Please give back the listing below word for word and drop any images.

************

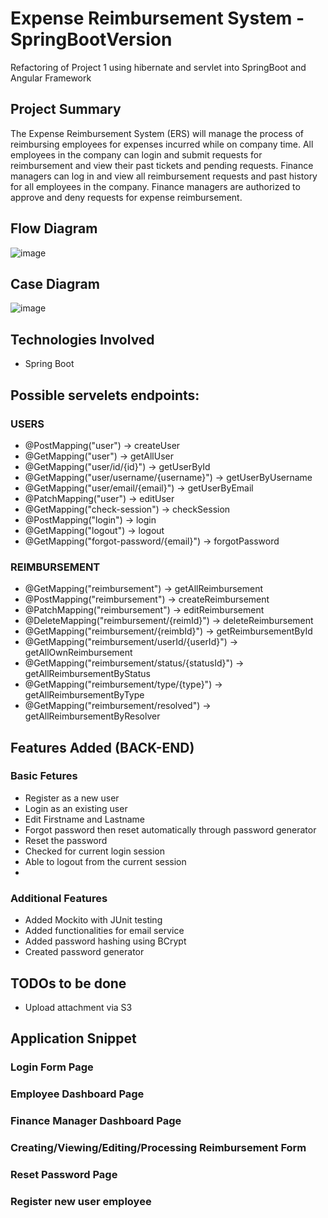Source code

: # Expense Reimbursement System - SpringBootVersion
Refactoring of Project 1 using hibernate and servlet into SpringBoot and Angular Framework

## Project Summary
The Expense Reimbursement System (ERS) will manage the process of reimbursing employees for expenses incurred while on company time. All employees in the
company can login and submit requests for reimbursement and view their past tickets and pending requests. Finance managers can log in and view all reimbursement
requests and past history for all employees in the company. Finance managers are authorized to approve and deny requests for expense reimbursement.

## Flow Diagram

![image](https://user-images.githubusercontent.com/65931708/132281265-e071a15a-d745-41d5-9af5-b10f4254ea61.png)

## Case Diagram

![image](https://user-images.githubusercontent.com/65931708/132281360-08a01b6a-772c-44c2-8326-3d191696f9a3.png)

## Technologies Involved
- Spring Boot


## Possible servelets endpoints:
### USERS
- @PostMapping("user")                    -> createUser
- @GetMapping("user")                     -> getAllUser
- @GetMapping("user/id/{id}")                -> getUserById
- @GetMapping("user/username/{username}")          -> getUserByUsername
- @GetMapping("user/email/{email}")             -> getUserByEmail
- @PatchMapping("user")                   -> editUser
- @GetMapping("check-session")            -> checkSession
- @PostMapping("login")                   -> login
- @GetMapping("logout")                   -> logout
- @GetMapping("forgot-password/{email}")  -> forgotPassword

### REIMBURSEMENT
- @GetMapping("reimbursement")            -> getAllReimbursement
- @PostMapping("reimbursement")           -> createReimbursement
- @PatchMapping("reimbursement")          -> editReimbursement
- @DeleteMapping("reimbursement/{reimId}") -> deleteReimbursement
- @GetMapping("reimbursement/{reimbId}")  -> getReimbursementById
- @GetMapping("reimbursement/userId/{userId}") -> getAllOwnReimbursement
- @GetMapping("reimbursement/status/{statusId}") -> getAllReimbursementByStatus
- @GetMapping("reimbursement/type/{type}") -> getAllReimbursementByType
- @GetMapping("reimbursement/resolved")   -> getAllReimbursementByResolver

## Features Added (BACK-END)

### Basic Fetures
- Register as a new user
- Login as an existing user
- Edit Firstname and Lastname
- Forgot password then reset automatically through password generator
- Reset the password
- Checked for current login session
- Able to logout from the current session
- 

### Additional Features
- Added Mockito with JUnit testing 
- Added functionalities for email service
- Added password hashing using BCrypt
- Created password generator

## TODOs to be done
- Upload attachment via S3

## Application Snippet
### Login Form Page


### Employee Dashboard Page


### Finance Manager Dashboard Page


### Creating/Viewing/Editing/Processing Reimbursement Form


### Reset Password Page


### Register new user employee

************

WRITTEN ANSWER.
Source code

: # Expense Reimbursement System - SpringBootVersion
Refactoring of Project 1 using hibernate and servlet into SpringBoot and Angular Framework

## Project Summary
The Expense Reimbursement System (ERS) will manage the process of reimbursing employees for expenses incurred while on company time. All employees in the
company can login and submit requests for reimbursement and view their past tickets and pending requests. Finance managers can log in and view all reimbursement
requests and past history for all employees in the company. Finance managers are authorized to approve and deny requests for expense reimbursement.

## Flow Diagram

![image](https://user-images.githubusercontent.com/65931708/132281265-e071a15a-d745-41d5-9af5-b10f4254ea61.png)

## Case Diagram

![image](https://user-images.githubusercontent.com/65931708/132281360-08a01b6a-772c-44c2-8326-3d191696f9a3.png)

## Technologies Involved
- Spring Boot


## Possible servelets endpoints:
### USERS
- @PostMapping("user")                    -> createUser
- @GetMapping("user")                     -> getAllUser
- @GetMapping("user/id/{id}")                -> getUserById
- @GetMapping("user/username/{username}")          -> getUserByUsername
- @GetMapping("user/email/{email}")             -> getUserByEmail
- @PatchMapping("user")                   -> editUser
- @GetMapping("check-session")            -> checkSession
- @PostMapping("login")                   -> login
- @GetMapping("logout")                   -> logout
- @GetMapping("forgot-password/{email}")  -> forgotPassword

### REIMBURSEMENT
- @GetMapping("reimbursement")            -> getAllReimbursement
- @PostMapping("reimbursement")           -> createReimbursement
- @PatchMapping("reimbursement")          -> editReimbursement
- @DeleteMapping("reimbursement/{reimId}") -> deleteReimbursement
- @GetMapping("reimbursement/{reimbId}")  -> getReimbursementById
- @GetMapping("reimbursement/userId/{userId}") -> getAllOwnReimbursement
- @GetMapping("reimbursement/status/{statusId}") -> getAllReimbursementByStatus
- @GetMapping("reimbursement/type/{type}") -> getAllReimbursementByType
- @GetMapping("reimbursement/resolved")   -> getAllReimbursementByResolver

## Features Added (BACK-END)

### Basic Fetures
- Register as a new user
- Login as an existing user
- Edit Firstname and Lastname
- Forgot password then reset automatically through password generator
- Reset the password
- Checked for current login session
- Able to logout from the current session
- 

### Additional Features
- Added Mockito with JUnit testing 
- Added functionalities for email service
- Added password hashing using BCrypt
- Created password generator

## TODOs to be done
- Upload attachment via S3

## Application Snippet
### Login Form Page


### Employee Dashboard Page


### Finance Manager Dashboard Page


### Creating/Viewing/Editing/Processing Reimbursement Form


### Reset Password Page


### Register new user employee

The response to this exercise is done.